The Reader came to mind because he is a strange character in the books, very different from the other Ironborn. Also, I like the fact that he really likes to read as I do, and I hope that he still has an important role to play in the Isles. I thought also that, as a character in A Game of Thrones: The Card Game, he would be the ideal candidate to support House Greyjoy through two of their greater challenges: card draw and Intrigue struggles.
The final version of the card addresses all these ideas nicely, allowing Greyjoy to gain card draw in some occasions or to discard cards from your opponent’s deck. The Reader’s discard ability exists because I also wanted to add some good characters to the mill strategy. I always enjoyed the mill, but in my opinion the strategy has never been competitive. However, the discard effect is not easy to trigger and is limited to once per round, and that helps balance the card.
Reading More Closely
Let’s have a look at The Reader’s learned crest; it allows us to play Outwit (The Isle of Ravens, 80) and has absolutely great synergy with one of the best Greyjoy characters Maester Wendamyr (Kings of the Sea, 7). The Reader also has two traits. His Ironborn trait offers synergy with a good number of other Greyjoy cards. As for the House Harlaw trait, well, we’ll see…
When we think about The Reader’s icons, power, and the always-needed intrigue in Greyjoy, we have to consider the fact that The Reader is most often locked in his tower and not a great warrior. However, he is smart and well-known throughout the Isles. His strength of three means he is not easily burnt, and the naval enhancement on his Intrigue icon adds a lot of possibilities in the challenges phase. In combination with Longship Iron Victory (Kings of the Sea, 28) and Naval Escort (A Sword in the Darkness, 48), he can also be an amazing defender in Intrigue challenges.
In conclusion, The Reader was designed to be a well-rounded character that I hope each Kraken will consider adding to their decks and that can cover some of the House’s standard weak points.
The Reader reminds us that it’s not just the size of your fleet, but how you use it. A Game of Thrones: The Card Game is a game of strategy and tactics, not just of raw strength.
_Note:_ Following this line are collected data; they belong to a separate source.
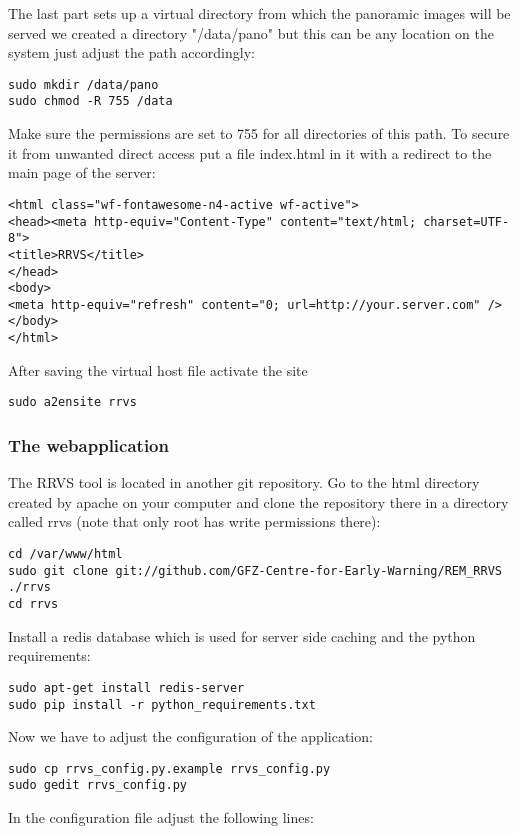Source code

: \documentclass{article}
\begin{document}
The last part sets up a virtual directory from which the panoramic
images will be served we created a directory "/data/pano" but this
can be any location on the system just adjust the path accordingly:
\begin{verbatim}
sudo mkdir /data/pano
sudo chmod -R 755 /data
\end{verbatim}
Make sure the permissions are set to 755 for all directories of 
this path. To secure it from unwanted direct access put a 
file index.html in it with a redirect to the main page of the server:

\begin{verbatim}
<html class="wf-fontawesome-n4-active wf-active">
<head><meta http-equiv="Content-Type" content="text/html; charset=UTF-8"> 
<title>RRVS</title> 
</head>
<body>
<meta http-equiv="refresh" content="0; url=http://your.server.com" />
</body>
</html>
\end{verbatim}

After saving the virtual host file activate the site
\begin{verbatim}
sudo a2ensite rrvs
\end{verbatim}

\subsubsection{The webapplication}

The RRVS tool is located in another git repository. Go to
the html directory created by apache on your computer 
and clone the repository there in a directory called rrvs
(note that only root has write permissions there):
\begin{verbatim}
cd /var/www/html
sudo git clone git://github.com/GFZ-Centre-for-Early-Warning/REM_RRVS ./rrvs
cd rrvs
\end{verbatim}

Install a redis database which is used for server side caching and
the python requirements:
\begin{verbatim}
sudo apt-get install redis-server
sudo pip install -r python_requirements.txt
\end{verbatim}

Now we have to adjust the configuration of the application:
\begin{verbatim}
sudo cp rrvs_config.py.example rrvs_config.py
sudo gedit rrvs_config.py
\end{verbatim}

In the configuration file adjust the following lines:
\end{document}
Accordingly, fans of House Greyjoy will do well to consider adding this learned head of House Harlaw to their decks when The Great Fleet arrives. Until then, keep your eyes to the seas. The naval challenge enhancement is shaking up the current metagame, and you don’t want to be caught unprepared for the Krakens and their longships!
Based on George R.R. Martin's bestselling fantasy epic A Song of Ice and Fire, A Game of Thrones: The Card Game, playable by 2-4 players, brings the beloved heroes, villains, locations, and events of the world of Westeros to life through innovative game mechanics and the highly strategic game play. The Living Card Game format allows players to customize their gaming experience with monthly Chapter Pack expansions to the core game.